Segment Start: Exercise materials

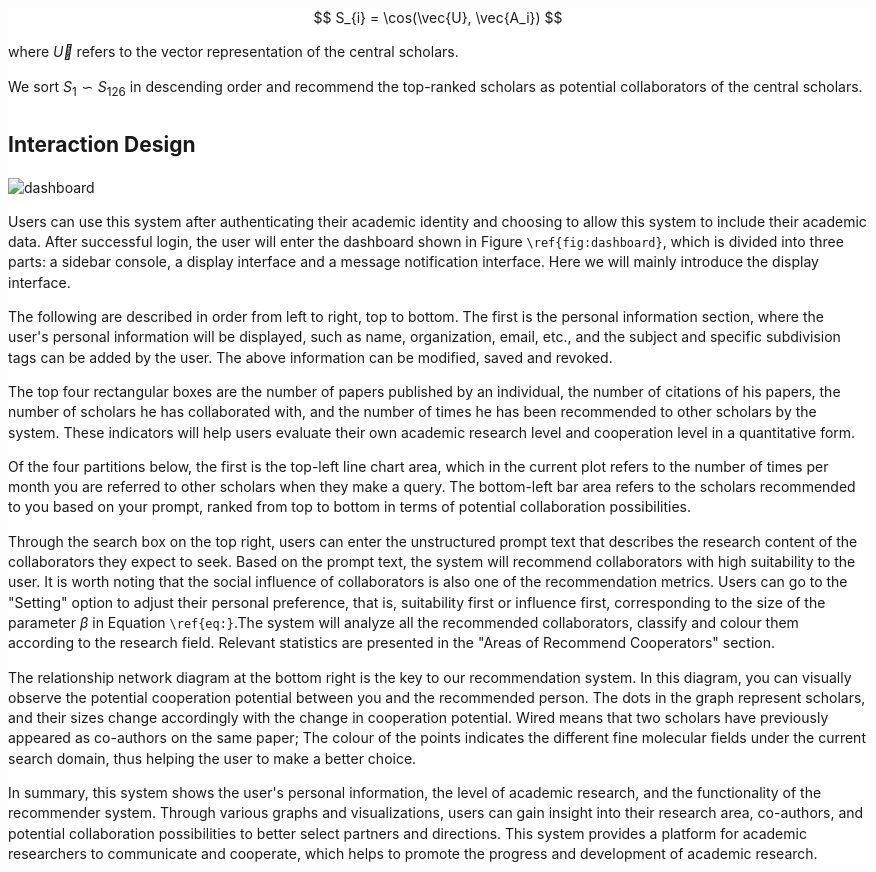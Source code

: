 $$
S_{i} = \cos(\vec{U}, \vec{A_i})
$$

where $\vec{U}$ refers to the vector representation of the central scholars.

We sort $S_1 \backsim S_{126}$ in descending order and recommend the top-ranked scholars as potential collaborators of the central scholars.

## Interaction Design

![dashboard](https://web.metattri.com/i/2023/04/18/643eb58608c41.png)

Users can use this system after authenticating their academic identity and choosing to allow this system to include their academic data. After successful login, the user will enter the dashboard shown in Figure `\ref{fig:dashboard}`, which is divided into three parts: a sidebar console, a display interface and a message notification interface. Here we will mainly introduce the display interface.

The following are described in order from left to right, top to bottom. The first is the personal information section, where the user's personal information will be displayed, such as name, organization, email, etc., and the subject and specific subdivision tags can be added by the user. The above information can be modified, saved and revoked.

The top four rectangular boxes are the number of papers published by an individual, the number of citations of his papers, the number of scholars he has collaborated with, and the number of times he has been recommended to other scholars by the system. These indicators will help users evaluate their own academic research level and cooperation level in a quantitative form.

Of the four partitions below, the first is the top-left line chart area, which in the current plot refers to the number of times per month you are referred to other scholars when they make a query. The bottom-left bar area refers to the scholars recommended to you based on your prompt, ranked from top to bottom in terms of potential collaboration possibilities.

Through the search box on the top right, users can enter the unstructured prompt text that describes the research content of the collaborators they expect to seek. Based on the prompt text, the system will recommend collaborators with high suitability to the user. It is worth noting that the social influence of collaborators is also one of the recommendation metrics. Users can go to the "Setting" option to adjust their personal preference, that is, suitability first or influence first, corresponding to the size of the parameter $\beta$ in Equation `\ref{eq:}`.The system will analyze all the recommended collaborators, classify and colour them according to the research field. Relevant statistics are presented in the "Areas of Recommend Cooperators" section.

The relationship network diagram at the bottom right is the key to our recommendation system. In this diagram, you can visually observe the potential cooperation potential between you and the recommended person. The dots in the graph represent scholars, and their sizes change accordingly with the change in cooperation potential. Wired means that two scholars have previously appeared as co-authors on the same paper; The colour of the points indicates the different fine molecular fields under the current search domain, thus helping the user to make a better choice.

In summary, this system shows the user's personal information, the level of academic research, and the functionality of the recommender system. Through various graphs and visualizations, users can gain insight into their research area, co-authors, and potential collaboration possibilities to better select partners and directions. This system provides a platform for academic researchers to communicate and cooperate, which helps to promote the progress and development of academic research.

Segment End: Exercise materials

All lines in the listing above between the line with "representation of the central scholars." and the line with "## Interaction Design", inclusive, should be set down exactly, and no line outside that range.

### Result of this exercise
where $\vec{U}$ refers to the vector representation of the central scholars.

We sort $S_1 \backsim S_{126}$ in descending order and recommend the top-ranked scholars as potential collaborators of the central scholars.

## Interaction Design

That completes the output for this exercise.